Uma observação cabe neste instante: “como é fácil comandar homens livres, inteligentes e com iniciativa”.
Os Cadetes conseguiram colocar o caixão sobre a mesa, mas o tumulto e confusão, inclusive com gritos histéricos, continuava.
Urgia tomar uma providência.
Coloquei cinquenta Cadetes, ( Atenção: sempre que me refiro a Cadetes me referencio ao conjunto de Cadetes do Exército e da Aeronáutica e de Aspirantes da Marinha), em duas colunas do lado de fora do salão, e comandei entrar marchando com passos curtos, forçando caminho até se posicionarem vinte cinco de cada lado da mesa.

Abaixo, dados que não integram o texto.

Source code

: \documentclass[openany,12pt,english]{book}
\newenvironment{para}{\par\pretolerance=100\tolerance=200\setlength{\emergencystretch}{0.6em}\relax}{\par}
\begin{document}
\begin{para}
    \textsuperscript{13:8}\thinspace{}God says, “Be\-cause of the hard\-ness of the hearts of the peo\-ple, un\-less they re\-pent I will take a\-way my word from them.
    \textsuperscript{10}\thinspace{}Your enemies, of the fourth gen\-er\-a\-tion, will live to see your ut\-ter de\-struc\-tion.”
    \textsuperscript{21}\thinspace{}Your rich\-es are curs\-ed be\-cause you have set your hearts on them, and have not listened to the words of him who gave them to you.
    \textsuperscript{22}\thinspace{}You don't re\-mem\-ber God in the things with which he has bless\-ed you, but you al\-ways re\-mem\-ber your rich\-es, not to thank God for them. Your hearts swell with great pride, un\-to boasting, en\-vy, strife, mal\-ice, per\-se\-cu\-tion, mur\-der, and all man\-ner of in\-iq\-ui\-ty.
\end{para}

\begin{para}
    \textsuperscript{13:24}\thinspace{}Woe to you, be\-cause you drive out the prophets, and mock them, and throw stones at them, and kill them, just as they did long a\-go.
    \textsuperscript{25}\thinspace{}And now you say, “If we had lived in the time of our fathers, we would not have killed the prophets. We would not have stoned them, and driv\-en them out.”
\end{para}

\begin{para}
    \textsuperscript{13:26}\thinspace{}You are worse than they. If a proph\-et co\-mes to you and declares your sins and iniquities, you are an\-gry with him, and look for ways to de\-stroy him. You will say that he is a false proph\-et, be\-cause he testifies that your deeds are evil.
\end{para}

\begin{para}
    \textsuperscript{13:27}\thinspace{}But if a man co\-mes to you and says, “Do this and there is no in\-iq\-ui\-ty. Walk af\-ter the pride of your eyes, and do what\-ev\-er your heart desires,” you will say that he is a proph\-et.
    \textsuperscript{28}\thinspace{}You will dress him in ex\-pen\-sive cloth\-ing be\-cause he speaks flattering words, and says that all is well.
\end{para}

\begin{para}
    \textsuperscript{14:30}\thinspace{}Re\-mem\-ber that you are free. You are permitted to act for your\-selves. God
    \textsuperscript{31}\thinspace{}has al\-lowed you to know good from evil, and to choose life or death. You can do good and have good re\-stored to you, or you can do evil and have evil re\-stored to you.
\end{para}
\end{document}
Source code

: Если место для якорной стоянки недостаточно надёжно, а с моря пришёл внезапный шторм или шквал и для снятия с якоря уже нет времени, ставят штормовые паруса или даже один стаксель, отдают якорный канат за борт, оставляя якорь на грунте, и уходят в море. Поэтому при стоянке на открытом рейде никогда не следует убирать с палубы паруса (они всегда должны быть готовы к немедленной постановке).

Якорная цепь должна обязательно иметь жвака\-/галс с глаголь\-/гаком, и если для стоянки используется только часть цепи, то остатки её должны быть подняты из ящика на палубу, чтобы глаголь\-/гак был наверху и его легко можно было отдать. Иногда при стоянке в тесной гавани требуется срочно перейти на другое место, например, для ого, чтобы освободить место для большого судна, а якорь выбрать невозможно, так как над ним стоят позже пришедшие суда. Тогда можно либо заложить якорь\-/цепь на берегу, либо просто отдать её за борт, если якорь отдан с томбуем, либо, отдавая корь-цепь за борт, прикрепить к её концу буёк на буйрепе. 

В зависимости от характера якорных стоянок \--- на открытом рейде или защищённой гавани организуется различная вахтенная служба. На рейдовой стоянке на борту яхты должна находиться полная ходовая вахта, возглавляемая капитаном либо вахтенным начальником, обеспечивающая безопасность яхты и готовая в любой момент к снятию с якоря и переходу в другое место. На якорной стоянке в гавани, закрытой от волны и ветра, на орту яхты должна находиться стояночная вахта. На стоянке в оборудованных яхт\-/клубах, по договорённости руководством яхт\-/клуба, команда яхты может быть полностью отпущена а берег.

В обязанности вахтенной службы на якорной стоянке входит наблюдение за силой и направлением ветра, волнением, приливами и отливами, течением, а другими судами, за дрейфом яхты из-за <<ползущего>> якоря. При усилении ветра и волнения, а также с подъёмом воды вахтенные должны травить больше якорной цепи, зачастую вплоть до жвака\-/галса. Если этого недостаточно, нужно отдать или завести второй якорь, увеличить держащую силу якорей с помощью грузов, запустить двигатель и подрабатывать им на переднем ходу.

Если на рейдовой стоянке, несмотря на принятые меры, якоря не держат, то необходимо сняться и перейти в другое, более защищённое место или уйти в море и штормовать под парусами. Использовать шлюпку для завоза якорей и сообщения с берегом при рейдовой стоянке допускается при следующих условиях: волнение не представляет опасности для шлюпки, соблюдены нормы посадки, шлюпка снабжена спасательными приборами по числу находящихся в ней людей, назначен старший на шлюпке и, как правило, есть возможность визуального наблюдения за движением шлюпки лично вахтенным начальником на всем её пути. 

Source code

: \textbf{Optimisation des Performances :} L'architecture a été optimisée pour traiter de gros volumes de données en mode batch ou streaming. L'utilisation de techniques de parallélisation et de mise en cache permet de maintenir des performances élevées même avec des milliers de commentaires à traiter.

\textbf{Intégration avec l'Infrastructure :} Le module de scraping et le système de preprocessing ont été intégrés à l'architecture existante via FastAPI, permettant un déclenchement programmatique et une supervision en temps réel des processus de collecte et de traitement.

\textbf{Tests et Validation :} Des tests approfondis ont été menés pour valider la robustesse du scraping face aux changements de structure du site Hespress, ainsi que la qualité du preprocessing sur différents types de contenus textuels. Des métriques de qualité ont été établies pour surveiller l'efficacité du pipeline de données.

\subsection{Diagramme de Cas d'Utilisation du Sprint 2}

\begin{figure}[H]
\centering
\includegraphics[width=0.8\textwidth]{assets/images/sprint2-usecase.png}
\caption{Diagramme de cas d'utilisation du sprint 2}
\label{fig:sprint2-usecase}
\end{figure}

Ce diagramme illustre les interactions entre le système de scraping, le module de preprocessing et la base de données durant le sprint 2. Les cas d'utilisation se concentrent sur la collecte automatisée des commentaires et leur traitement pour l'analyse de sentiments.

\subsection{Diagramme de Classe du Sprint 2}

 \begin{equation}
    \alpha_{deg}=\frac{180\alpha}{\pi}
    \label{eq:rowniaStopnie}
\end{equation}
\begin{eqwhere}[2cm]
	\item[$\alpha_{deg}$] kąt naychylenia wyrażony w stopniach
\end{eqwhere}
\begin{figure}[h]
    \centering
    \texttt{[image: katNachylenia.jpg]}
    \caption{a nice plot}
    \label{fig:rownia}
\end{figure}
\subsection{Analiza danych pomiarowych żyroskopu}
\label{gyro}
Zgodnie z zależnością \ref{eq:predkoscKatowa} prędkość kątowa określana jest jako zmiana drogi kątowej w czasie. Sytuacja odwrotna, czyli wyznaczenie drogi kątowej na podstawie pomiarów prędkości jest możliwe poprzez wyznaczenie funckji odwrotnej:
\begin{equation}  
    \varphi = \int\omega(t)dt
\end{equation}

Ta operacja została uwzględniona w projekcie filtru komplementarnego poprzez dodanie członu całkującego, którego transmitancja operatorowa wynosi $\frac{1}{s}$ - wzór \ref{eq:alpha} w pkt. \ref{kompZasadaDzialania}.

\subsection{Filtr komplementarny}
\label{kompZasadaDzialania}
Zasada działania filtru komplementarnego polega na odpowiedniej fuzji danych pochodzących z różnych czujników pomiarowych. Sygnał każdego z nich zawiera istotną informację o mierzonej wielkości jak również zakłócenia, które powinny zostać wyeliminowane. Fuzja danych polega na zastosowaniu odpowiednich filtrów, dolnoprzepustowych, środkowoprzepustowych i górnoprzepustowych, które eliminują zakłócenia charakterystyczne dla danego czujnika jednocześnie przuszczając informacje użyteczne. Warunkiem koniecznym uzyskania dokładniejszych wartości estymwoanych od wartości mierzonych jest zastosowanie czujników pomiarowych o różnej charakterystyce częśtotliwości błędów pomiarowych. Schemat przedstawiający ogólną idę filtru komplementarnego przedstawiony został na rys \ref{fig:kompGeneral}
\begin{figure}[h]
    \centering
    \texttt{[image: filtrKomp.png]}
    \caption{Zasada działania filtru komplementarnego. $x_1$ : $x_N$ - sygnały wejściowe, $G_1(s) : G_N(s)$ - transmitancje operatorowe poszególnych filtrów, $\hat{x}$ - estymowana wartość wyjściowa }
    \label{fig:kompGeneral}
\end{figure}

A seguir, as colunas foram colocadas de frente para o exterior e comandei que, de braços dados forçassem os presentes até formar um círculo de três metros de raio em torno do caixão.
Assim permaneceram.
Chamei o Encarregado, que estava branco, e solicitei uma vasilha, um servidor de Serviços Gerais, para varrer os cacos de vidro no chão, uma régua, lápis e papel, ou uma cartolina e tesoura.
Rapidamente ele providenciou tudo, preferindo a cartolina e a tesoura.
Com estas, recortei o molde para sobrepor um novo vidro, e o dei ao Encarregado, a fim de providenciar a aquisição do mesmo.
Aí, ocorreu um problema.
Começou um burburinho, que os Cadetes deveriam liberar a área.
O tumulto inicial diminuíra, mas com agitação poderia aumentar.
Escolhi um Coronel, que parecia mais exaltado, dirigi-me até ele e me apresentei.
Ele mal reagiu e eu perguntei ao mesmo se ele queria assumir.
Ele respondeu que não.
Prestei-lhe a continência regulamentar, solicitei permissão para me retirar, dei meia volta e voltei para o centro do círculo.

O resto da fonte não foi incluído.